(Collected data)

§ §

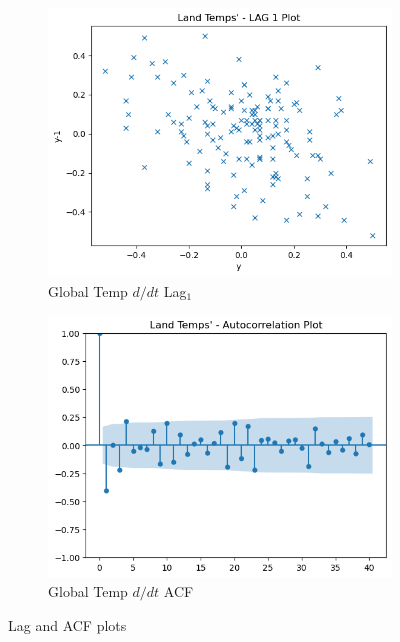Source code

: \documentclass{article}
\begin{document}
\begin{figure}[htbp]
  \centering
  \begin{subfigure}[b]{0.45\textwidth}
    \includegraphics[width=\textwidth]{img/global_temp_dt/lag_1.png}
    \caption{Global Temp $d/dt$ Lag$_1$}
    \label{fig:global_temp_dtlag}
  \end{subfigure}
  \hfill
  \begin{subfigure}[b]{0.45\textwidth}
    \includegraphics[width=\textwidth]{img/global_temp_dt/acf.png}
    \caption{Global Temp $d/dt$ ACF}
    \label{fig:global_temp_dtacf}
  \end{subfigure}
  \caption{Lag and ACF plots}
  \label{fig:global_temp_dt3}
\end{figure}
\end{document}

§ §

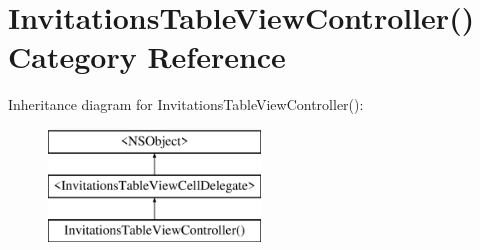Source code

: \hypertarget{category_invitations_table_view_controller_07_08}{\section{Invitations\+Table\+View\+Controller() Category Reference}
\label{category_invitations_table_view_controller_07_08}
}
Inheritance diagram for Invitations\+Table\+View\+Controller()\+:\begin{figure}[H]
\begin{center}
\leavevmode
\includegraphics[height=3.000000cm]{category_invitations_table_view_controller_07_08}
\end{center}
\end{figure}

§ §

Instructions to follow: Search the entries for the string "textwidth". Copy every line that has it.

Output of the exercise:
  \begin{subfigure}[b]{0.45\textwidth}
    \includegraphics[width=\textwidth]{img/global_temp_dt/lag_1.png}
  \begin{subfigure}[b]{0.45\textwidth}
    \includegraphics[width=\textwidth]{img/global_temp_dt/acf.png}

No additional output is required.